== Work item ==
For each line below with the word "article", write out a copy.

Stored data entries
┄┄┄┄┄┄┄┄┄┄

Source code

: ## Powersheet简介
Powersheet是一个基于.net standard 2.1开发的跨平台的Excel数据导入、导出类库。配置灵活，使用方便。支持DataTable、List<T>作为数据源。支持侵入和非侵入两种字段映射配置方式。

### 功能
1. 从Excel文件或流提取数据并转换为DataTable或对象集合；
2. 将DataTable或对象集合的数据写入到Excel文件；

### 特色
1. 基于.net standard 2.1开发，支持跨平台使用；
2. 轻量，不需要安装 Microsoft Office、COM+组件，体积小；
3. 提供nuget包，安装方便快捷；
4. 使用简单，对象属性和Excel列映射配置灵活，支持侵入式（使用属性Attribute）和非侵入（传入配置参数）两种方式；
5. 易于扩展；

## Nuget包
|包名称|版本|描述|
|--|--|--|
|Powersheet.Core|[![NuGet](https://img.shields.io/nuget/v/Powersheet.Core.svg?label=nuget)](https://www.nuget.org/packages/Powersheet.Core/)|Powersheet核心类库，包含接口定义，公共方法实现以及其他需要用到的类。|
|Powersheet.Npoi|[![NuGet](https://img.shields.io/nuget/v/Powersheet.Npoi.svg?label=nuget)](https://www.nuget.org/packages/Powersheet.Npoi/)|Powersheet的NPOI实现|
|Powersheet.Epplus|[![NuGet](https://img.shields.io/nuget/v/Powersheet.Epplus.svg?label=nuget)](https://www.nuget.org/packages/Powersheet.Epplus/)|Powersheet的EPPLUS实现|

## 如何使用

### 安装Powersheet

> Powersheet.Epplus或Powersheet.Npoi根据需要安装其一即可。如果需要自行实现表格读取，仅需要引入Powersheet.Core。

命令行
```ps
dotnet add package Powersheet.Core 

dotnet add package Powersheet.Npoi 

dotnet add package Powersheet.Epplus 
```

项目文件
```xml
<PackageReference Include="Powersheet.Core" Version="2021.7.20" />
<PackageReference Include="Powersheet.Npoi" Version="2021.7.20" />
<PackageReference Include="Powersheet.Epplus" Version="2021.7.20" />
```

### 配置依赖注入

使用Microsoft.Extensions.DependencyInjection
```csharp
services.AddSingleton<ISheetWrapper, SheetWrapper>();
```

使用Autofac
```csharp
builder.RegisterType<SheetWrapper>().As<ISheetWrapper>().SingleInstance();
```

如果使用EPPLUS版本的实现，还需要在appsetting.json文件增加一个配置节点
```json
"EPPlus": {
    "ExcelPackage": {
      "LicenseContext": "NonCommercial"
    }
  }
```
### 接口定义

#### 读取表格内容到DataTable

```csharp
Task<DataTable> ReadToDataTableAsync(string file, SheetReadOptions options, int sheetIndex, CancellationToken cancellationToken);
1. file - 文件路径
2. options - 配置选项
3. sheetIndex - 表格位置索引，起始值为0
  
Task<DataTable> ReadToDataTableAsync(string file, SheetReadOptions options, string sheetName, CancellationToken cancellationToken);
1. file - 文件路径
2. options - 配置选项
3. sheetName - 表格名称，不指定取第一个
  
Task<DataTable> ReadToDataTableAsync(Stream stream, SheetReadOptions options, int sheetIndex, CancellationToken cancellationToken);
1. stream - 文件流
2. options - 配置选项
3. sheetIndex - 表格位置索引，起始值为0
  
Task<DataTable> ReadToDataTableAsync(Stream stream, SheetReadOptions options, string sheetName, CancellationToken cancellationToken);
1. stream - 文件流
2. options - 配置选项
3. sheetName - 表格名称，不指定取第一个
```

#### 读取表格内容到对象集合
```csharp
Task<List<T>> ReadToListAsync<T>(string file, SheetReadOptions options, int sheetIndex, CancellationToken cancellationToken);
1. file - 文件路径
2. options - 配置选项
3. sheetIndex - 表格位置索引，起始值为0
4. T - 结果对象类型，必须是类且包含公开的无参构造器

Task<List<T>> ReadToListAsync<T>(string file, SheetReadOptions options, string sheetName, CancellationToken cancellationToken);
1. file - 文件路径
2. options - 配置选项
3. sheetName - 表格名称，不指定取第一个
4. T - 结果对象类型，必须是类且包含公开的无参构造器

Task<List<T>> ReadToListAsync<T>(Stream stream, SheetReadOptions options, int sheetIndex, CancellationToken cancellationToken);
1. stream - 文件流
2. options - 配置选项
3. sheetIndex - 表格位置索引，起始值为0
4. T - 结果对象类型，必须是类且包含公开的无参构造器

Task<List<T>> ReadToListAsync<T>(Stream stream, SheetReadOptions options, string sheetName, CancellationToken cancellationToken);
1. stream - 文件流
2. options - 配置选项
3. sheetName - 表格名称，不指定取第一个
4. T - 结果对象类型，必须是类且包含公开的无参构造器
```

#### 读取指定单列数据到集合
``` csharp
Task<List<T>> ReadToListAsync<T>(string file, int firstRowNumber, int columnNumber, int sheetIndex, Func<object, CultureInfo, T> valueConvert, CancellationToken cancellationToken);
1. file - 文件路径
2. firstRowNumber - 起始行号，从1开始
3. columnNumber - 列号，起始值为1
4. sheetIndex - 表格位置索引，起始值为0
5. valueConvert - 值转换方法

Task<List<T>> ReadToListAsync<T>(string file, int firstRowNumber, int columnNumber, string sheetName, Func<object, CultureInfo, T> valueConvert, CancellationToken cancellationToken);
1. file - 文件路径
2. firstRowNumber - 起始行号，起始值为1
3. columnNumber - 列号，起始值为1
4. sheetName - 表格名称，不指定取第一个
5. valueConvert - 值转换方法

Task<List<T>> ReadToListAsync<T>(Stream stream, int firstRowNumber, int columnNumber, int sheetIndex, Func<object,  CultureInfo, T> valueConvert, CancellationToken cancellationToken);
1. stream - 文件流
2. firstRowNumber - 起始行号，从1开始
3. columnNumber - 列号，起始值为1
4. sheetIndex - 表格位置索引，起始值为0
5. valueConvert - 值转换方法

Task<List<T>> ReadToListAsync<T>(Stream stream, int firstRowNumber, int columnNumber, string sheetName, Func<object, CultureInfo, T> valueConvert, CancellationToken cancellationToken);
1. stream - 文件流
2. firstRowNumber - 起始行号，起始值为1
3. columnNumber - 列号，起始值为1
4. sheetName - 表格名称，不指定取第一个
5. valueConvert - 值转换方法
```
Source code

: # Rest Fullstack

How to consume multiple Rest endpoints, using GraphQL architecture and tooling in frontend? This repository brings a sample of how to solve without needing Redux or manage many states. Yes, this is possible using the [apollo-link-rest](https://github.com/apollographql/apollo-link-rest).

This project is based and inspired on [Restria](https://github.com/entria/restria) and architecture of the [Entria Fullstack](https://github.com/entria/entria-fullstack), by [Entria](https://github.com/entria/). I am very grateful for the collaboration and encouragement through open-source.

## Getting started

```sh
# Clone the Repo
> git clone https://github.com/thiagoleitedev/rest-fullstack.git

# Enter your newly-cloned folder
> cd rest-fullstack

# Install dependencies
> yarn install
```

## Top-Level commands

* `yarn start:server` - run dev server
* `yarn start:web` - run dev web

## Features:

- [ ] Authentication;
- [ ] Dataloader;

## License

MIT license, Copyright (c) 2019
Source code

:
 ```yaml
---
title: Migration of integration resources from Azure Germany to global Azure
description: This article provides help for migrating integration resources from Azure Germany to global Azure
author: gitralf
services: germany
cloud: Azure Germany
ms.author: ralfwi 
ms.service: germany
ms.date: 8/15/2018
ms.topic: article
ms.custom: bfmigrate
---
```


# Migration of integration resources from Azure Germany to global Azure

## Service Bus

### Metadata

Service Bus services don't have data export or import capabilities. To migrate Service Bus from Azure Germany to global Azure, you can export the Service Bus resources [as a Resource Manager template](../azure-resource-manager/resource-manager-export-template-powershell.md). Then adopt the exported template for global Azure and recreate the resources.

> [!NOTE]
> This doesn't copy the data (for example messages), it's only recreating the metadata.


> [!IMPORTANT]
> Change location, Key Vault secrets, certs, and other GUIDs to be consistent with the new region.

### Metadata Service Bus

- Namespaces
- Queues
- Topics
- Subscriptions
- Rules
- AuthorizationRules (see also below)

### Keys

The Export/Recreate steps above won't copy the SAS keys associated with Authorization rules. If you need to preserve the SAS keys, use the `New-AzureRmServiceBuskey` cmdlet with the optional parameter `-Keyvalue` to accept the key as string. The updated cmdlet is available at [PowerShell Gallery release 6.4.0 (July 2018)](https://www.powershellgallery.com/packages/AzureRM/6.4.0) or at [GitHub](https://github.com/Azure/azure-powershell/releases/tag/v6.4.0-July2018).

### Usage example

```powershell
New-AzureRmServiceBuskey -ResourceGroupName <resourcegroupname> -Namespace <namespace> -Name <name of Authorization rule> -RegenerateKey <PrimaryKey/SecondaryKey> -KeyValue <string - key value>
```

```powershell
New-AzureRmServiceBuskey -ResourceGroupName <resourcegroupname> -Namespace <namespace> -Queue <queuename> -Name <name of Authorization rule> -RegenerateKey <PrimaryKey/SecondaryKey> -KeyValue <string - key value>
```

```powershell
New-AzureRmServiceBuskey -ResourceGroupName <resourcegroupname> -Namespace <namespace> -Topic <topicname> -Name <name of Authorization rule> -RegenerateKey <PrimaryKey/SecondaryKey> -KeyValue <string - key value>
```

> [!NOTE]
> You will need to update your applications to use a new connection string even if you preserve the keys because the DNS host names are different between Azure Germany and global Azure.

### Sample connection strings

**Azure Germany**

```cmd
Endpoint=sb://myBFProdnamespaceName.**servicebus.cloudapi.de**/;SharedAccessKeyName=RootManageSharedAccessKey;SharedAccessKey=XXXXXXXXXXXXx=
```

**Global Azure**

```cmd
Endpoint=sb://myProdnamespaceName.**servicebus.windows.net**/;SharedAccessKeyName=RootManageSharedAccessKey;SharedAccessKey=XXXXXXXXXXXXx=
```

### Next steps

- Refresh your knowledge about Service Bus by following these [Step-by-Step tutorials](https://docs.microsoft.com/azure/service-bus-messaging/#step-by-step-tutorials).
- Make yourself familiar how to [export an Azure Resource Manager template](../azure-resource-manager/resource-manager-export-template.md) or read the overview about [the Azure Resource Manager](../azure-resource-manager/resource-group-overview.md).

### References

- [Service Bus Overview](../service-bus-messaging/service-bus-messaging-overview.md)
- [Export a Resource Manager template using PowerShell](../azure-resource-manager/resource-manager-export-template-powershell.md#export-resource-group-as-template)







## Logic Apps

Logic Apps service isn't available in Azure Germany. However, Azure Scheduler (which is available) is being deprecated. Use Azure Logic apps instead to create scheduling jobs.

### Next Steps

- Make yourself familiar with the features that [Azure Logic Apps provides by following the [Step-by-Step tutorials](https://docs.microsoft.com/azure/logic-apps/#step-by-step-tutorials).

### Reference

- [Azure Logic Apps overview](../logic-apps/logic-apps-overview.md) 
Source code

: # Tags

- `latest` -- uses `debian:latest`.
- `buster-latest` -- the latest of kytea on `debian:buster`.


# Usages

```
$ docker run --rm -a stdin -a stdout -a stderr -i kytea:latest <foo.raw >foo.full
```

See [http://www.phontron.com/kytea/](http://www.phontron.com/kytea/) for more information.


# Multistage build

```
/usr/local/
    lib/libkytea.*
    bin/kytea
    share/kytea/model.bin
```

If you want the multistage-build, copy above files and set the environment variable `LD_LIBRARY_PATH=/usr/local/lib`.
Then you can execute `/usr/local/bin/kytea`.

┄┄┄┄┄┄┄┄┄┄

== Finished task ==
description: This article provides help for migrating integration resources from Azure Germany to global Azure
ms.topic: article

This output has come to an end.